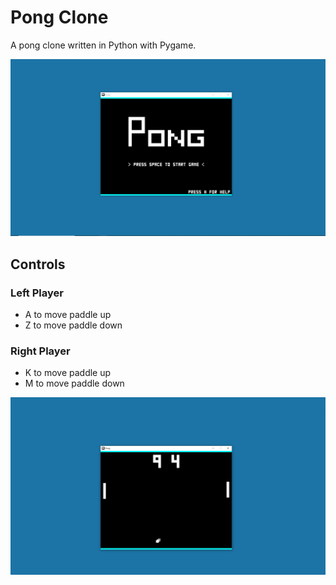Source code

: # Pong Clone
A pong clone written in Python with Pygame.

![Main Menu](/Screenshots/main-menu.png?raw=true "Main Menu")

## Controls
### Left Player
* A to move paddle up
* Z to move paddle down

### Right Player
* K to move paddle up
* M to move paddle down

![In Game](/Screenshots/in-game.png?raw=true "In Game")
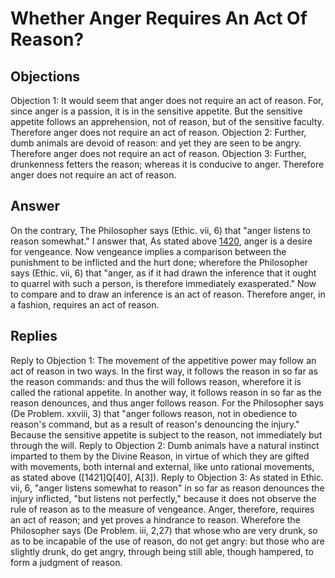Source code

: # Whether Anger Requires An Act Of Reason?
## Objections
Objection 1: It would seem that anger does not require an act of reason. For, since anger is a passion, it is in the sensitive appetite. But the sensitive appetite follows an apprehension, not of reason, but of the sensitive faculty. Therefore anger does not require an act of reason.
Objection 2: Further, dumb animals are devoid of reason: and yet they are seen to be angry. Therefore anger does not require an act of reason.
Objection 3: Further, drunkenness fetters the reason; whereas it is conducive to anger. Therefore anger does not require an act of reason.
## Answer
On the contrary, The Philosopher says (Ethic. vii, 6) that "anger listens to reason somewhat."
I answer that, As stated above [1420](A[2]), anger is a desire for vengeance. Now vengeance implies a comparison between the punishment to be inflicted and the hurt done; wherefore the Philosopher says (Ethic. vii, 6) that "anger, as if it had drawn the inference that it ought to quarrel with such a person, is therefore immediately exasperated." Now to compare and to draw an inference is an act of reason. Therefore anger, in a fashion, requires an act of reason.
## Replies
Reply to Objection 1: The movement of the appetitive power may follow an act of reason in two ways. In the first way, it follows the reason in so far as the reason commands: and thus the will follows reason, wherefore it is called the rational appetite. In another way, it follows reason in so far as the reason denounces, and thus anger follows reason. For the Philosopher says (De Problem. xxviii, 3) that "anger follows reason, not in obedience to reason's command, but as a result of reason's denouncing the injury." Because the sensitive appetite is subject to the reason, not immediately but through the will.
Reply to Objection 2: Dumb animals have a natural instinct imparted to them by the Divine Reason, in virtue of which they are gifted with movements, both internal and external, like unto rational movements, as stated above ([1421]Q[40], A[3]).
Reply to Objection 3: As stated in Ethic. vii, 6, "anger listens somewhat to reason" in so far as reason denounces the injury inflicted, "but listens not perfectly," because it does not observe the rule of reason as to the measure of vengeance. Anger, therefore, requires an act of reason; and yet proves a hindrance to reason. Wherefore the Philosopher says (De Problem. iii, 2,27) that whose who are very drunk, so as to be incapable of the use of reason, do not get angry: but those who are slightly drunk, do get angry, through being still able, though hampered, to form a judgment of reason.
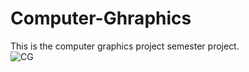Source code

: # Computer-Ghraphics
This is the computer graphics project semester project.  
![CG](https://user-images.githubusercontent.com/13184390/75434653-b91cb980-5973-11ea-99aa-2b5d54d4a363.png)
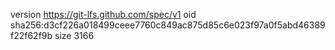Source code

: version https://git-lfs.github.com/spec/v1
oid sha256:d3cf226a018499ceee7760c849ac875d85c6e023f97a0f5abd46389f22f62f9b
size 3166
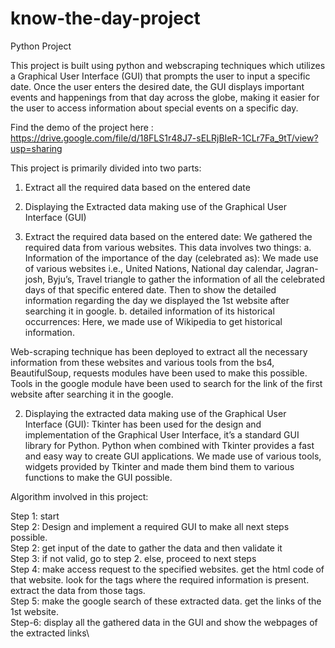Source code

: # know-the-day-project
Python Project

This project is built using python and webscraping techniques which utilizes a Graphical User Interface (GUI) that prompts the user to input a specific date. Once the user enters the desired date, the GUI displays important events and happenings from that day across the globe, making it easier for the user to access information about special events on a specific day.

Find the demo of the project here : https://drive.google.com/file/d/18FLS1r48J7-sELRjBIeR-1CLr7Fa_9tT/view?usp=sharing

This project is primarily divided into two parts:
1.	Extract all the required data based on the entered date  
2.	Displaying the Extracted data making use of the Graphical User Interface (GUI)

1. Extract the required data based on the entered date:
We gathered the required data from various websites. This data involves two things: 
a.  Information of the importance of the day (celebrated as):
We made use of various websites i.e., United Nations, 	National day calendar, Jagran-josh, Byju’s, Travel triangle to gather the information of all the celebrated days of that specific entered date.
Then to show the detailed information regarding the day we displayed the 1st website after searching it in google.
b. detailed information of its historical occurrences:
Here, we made use of Wikipedia 	 to get historical information.

Web-scraping technique has been deployed to extract all the necessary information from these websites and various tools from the bs4, BeautifulSoup, requests modules have been used to make this possible.
Tools in the google module have been used to search for the link of the first website after searching it in the google.


		

2. Displaying the extracted data making use of the Graphical User Interface (GUI):
Tkinter has been used for the design and implementation of the Graphical User Interface, it’s a standard GUI library for Python. Python when combined with Tkinter provides a fast and easy way to create GUI applications.
We made use of various tools, widgets provided by Tkinter and made them bind them to various functions to make the GUI possible.

Algorithm involved in this project:

Step 1: start\
Step 2: Design and implement a required GUI to make all next steps possible.\
Step 2: get input of the date to gather the data and then validate it\
Step 3: if not valid, go to step 2. else, proceed to next steps\
Step 4: make access request to the specified websites. get the html code of that website. look for the tags where the required information is present. extract the data from those tags.\
Step 5: make the google search of these extracted data. get the links of the 1st website.\
Step-6: display all the gathered data in the GUI and show the webpages of the extracted links\
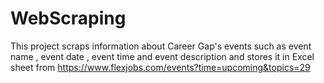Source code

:# WebScraping
This project scraps information about Career Gap's events such as event name , event date , event time and event description and stores it in Excel sheet 
from https://www.flexjobs.com/events?time=upcoming&topics=29
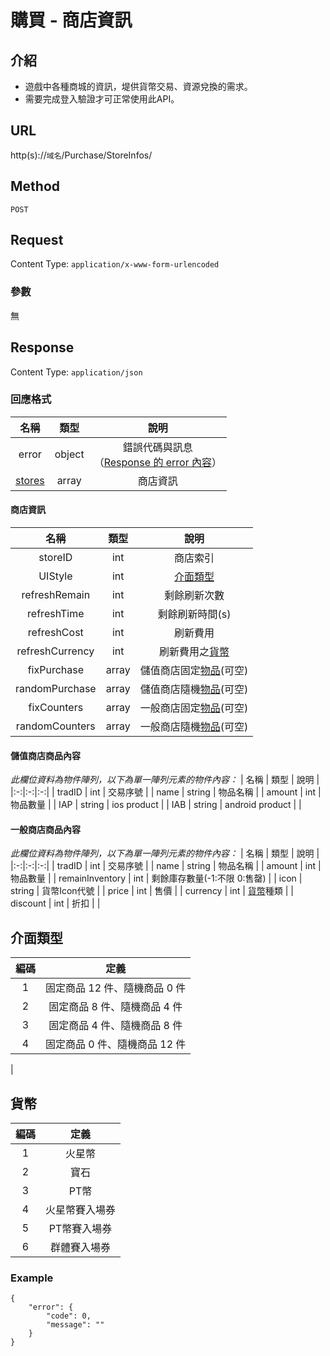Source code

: # 購買 - 商店資訊

## 介紹

- 遊戲中各種商城的資訊，堤供貨幣交易、資源兌換的需求。
- 需要完成登入驗證才可正常使用此API。

## URL

http(s)://`域名`/Purchase/StoreInfos/

## Method

`POST`

## Request

Content Type: `application/x-www-form-urlencoded`

### 參數

無

## Response

Content Type: `application/json`

### 回應格式

| 名稱 | 類型 | 說明 |
|:-:|:-:|:-:|
| error | object | 錯誤代碼與訊息<br>（[Response 的 error 內容](../response.md#error)） |
| [stores](#storeData) | array | 商店資訊 |


#### <span id="storeData">商店資訊</span>
| 名稱 | 類型 | 說明 |
|:-:|:-:|:-:|
| storeID | int | 商店索引 |
| UIStyle | int | [介面類型](#UIStyle) |
| refreshRemain | int | 剩餘刷新次數 |
| refreshTime | int | 剩餘刷新時間(s) |
| refreshCost | int | 刷新費用 |
| refreshCurrency | int | 刷新費用之[貨幣](#Currency) |
| fixPurchase | array | 儲值商店固定[物品](#purchase)(可空) |
| randomPurchase | array | 儲值商店隨機[物品](#purchase)(可空) |
| fixCounters | array | 一般商店固定[物品](#counters)(可空) |
| randomCounters | array | 一般商店隨機[物品](#counters)(可空) |


#### <span id="purchase">儲值商店商品內容</span>
_此欄位資料為物件陣列，以下為單一陣列元素的物件內容：_
| 名稱 | 類型 | 說明 |
|:-:|:-:|:-:|
| tradID | int | 交易序號 |
| name | string | 物品名稱 |
| amount | int | 物品數量 |
| IAP | string | ios product |
| IAB | string | android product |
|

#### <span id="counters">一般商店商品內容</span>
_此欄位資料為物件陣列，以下為單一陣列元素的物件內容：_
| 名稱 | 類型 | 說明 |
|:-:|:-:|:-:|
| tradID | int | 交易序號 |
| name | string | 物品名稱 |
| amount | int | 物品數量 |
| remainInventory | int | 剩餘庫存數量(-1:不限 0:售罄) |
| icon | string | 貨幣Icon代號 |
| price | int | 售價 |
| currency | int | [貨幣](#Currency)種類 |
| discount | int | 折扣 |
|

## <span id="UIStyle">介面類型</span>
| 編碼 | 定義 |
|:-:|:-:|
| 1 | 固定商品 12 件、隨機商品 0 件 |
| 2 | 固定商品 8 件、隨機商品 4 件 |
| 3 | 固定商品 4 件、隨機商品 8 件 |
| 4 | 固定商品 0 件、隨機商品 12 件 |
|

## <span id="Currency">貨幣</span>
| 編碼 | 定義 |
|:-:|:-:|
| 1 | 火星幣 |
| 2 | 寶石 |
| 3 | PT幣 |
| 4 | 火星幣賽入場券 |
| 5 | PT幣賽入場券 |
| 6 | 群體賽入場券 |

### Example

	{
	    "error": {
	        "code": 0,
	        "message": ""
	    }
	}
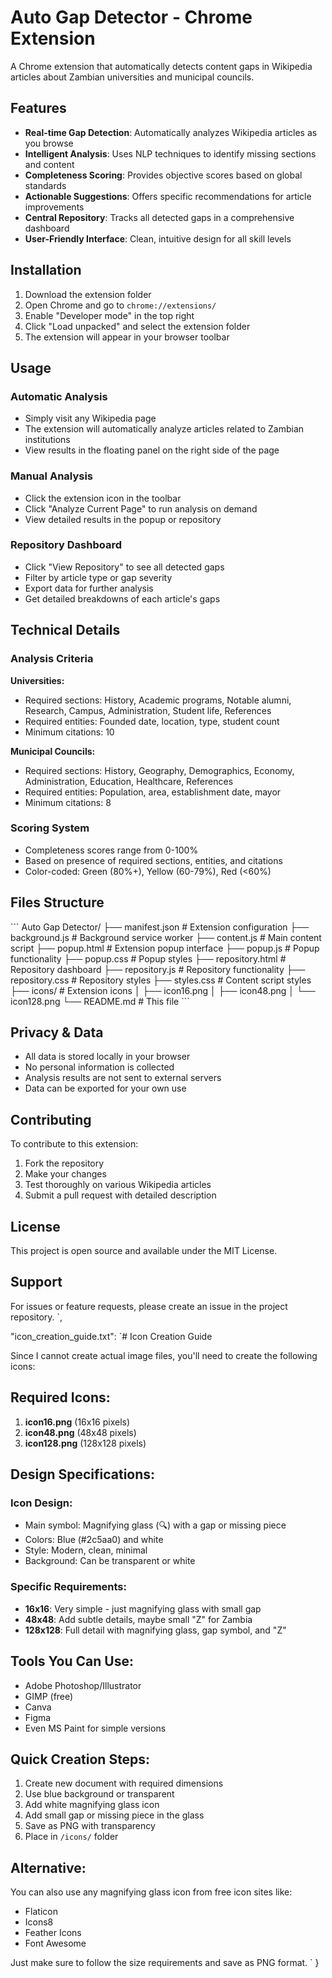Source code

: # Auto Gap Detector - Chrome Extension

A Chrome extension that automatically detects content gaps in Wikipedia articles about Zambian universities and municipal councils.

## Features

- **Real-time Gap Detection**: Automatically analyzes Wikipedia articles as you browse
- **Intelligent Analysis**: Uses NLP techniques to identify missing sections and content
- **Completeness Scoring**: Provides objective scores based on global standards
- **Actionable Suggestions**: Offers specific recommendations for article improvements
- **Central Repository**: Tracks all detected gaps in a comprehensive dashboard
- **User-Friendly Interface**: Clean, intuitive design for all skill levels

## Installation

1. Download the extension folder
2. Open Chrome and go to `chrome://extensions/`
3. Enable "Developer mode" in the top right
4. Click "Load unpacked" and select the extension folder
5. The extension will appear in your browser toolbar

## Usage

### Automatic Analysis
- Simply visit any Wikipedia page
- The extension will automatically analyze articles related to Zambian institutions
- View results in the floating panel on the right side of the page

### Manual Analysis
- Click the extension icon in the toolbar
- Click "Analyze Current Page" to run analysis on demand
- View detailed results in the popup or repository

### Repository Dashboard
- Click "View Repository" to see all detected gaps
- Filter by article type or gap severity
- Export data for further analysis
- Get detailed breakdowns of each article's gaps

## Technical Details

### Analysis Criteria

**Universities:**
- Required sections: History, Academic programs, Notable alumni, Research, Campus, Administration, Student life, References
- Required entities: Founded date, location, type, student count
- Minimum citations: 10

**Municipal Councils:**
- Required sections: History, Geography, Demographics, Economy, Administration, Education, Healthcare, References
- Required entities: Population, area, establishment date, mayor
- Minimum citations: 8

### Scoring System
- Completeness scores range from 0-100%
- Based on presence of required sections, entities, and citations
- Color-coded: Green (80%+), Yellow (60-79%), Red (<60%)

## Files Structure

\`\`\`
Auto Gap Detector/
├── manifest.json          # Extension configuration
├── background.js          # Background service worker
├── content.js            # Main content script
├── popup.html            # Extension popup interface
├── popup.js              # Popup functionality
├── popup.css             # Popup styles
├── repository.html       # Repository dashboard
├── repository.js         # Repository functionality
├── repository.css        # Repository styles
├── styles.css            # Content script styles
├── icons/                # Extension icons
│   ├── icon16.png
│   ├── icon48.png
│   └── icon128.png
└── README.md             # This file
\`\`\`

## Privacy & Data

- All data is stored locally in your browser
- No personal information is collected
- Analysis results are not sent to external servers
- Data can be exported for your own use

## Contributing

To contribute to this extension:

1. Fork the repository
2. Make your changes
3. Test thoroughly on various Wikipedia articles
4. Submit a pull request with detailed description

## License

This project is open source and available under the MIT License.

## Support

For issues or feature requests, please create an issue in the project repository.
`,

  "icon_creation_guide.txt": `# Icon Creation Guide

Since I cannot create actual image files, you'll need to create the following icons:

## Required Icons:

1. **icon16.png** (16x16 pixels)
2. **icon48.png** (48x48 pixels) 
3. **icon128.png** (128x128 pixels)

## Design Specifications:

### Icon Design:
- Main symbol: Magnifying glass (🔍) with a gap or missing piece
- Colors: Blue (#2c5aa0) and white
- Style: Modern, clean, minimal
- Background: Can be transparent or white

### Specific Requirements:
- **16x16**: Very simple - just magnifying glass with small gap
- **48x48**: Add subtle details, maybe small "Z" for Zambia
- **128x128**: Full detail with magnifying glass, gap symbol, and "Z"

## Tools You Can Use:
- Adobe Photoshop/Illustrator
- GIMP (free)
- Canva
- Figma
- Even MS Paint for simple versions

## Quick Creation Steps:
1. Create new document with required dimensions
2. Use blue background or transparent
3. Add white magnifying glass icon
4. Add small gap or missing piece in the glass
5. Save as PNG with transparency
6. Place in `/icons/` folder

## Alternative:
You can also use any magnifying glass icon from free icon sites like:
- Flaticon
- Icons8
- Feather Icons
- Font Awesome

Just make sure to follow the size requirements and save as PNG format.
`
}
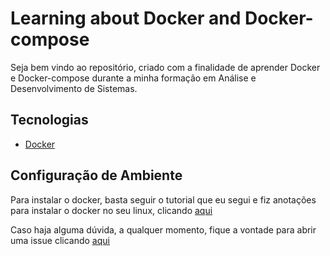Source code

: # Learning about Docker and Docker-compose

Seja bem vindo ao repositório, criado com a finalidade de aprender Docker e Docker-compose durante a minha formação em Análise e Desenvolvimento de Sistemas.


## Tecnologias

* [Docker](https://facebook.github.io/react-native/)


## Configuração de Ambiente

Para instalar o docker, basta seguir o tutorial que eu segui e fiz anotações para instalar o docker no seu linux, clicando [aqui](docs/install.md) 

Caso haja alguma dúvida, a qualquer momento, fique a vontade para abrir uma issue clicando [aqui](https://github.com/dougs007/learningDocker/issues/new)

#### [ASSIGNMENT]
Search the entries for the word "first" and pick out every line that holds it.

#### [RESPONSE TO THE EXERCISE]
Reply to Objection 1: The movement of the appetitive power may follow an act of reason in two ways. In the first way, it follows the reason in so far as the reason commands: and thus the will follows reason, wherefore it is called the rational appetite. In another way, it follows reason in so far as the reason denounces, and thus anger follows reason. For the Philosopher says (De Problem. xxviii, 3) that "anger follows reason, not in obedience to reason's command, but as a result of reason's denouncing the injury." Because the sensitive appetite is subject to the reason, not immediately but through the will.
Tools in the google module have been used to search for the link of the first website after searching it in the google.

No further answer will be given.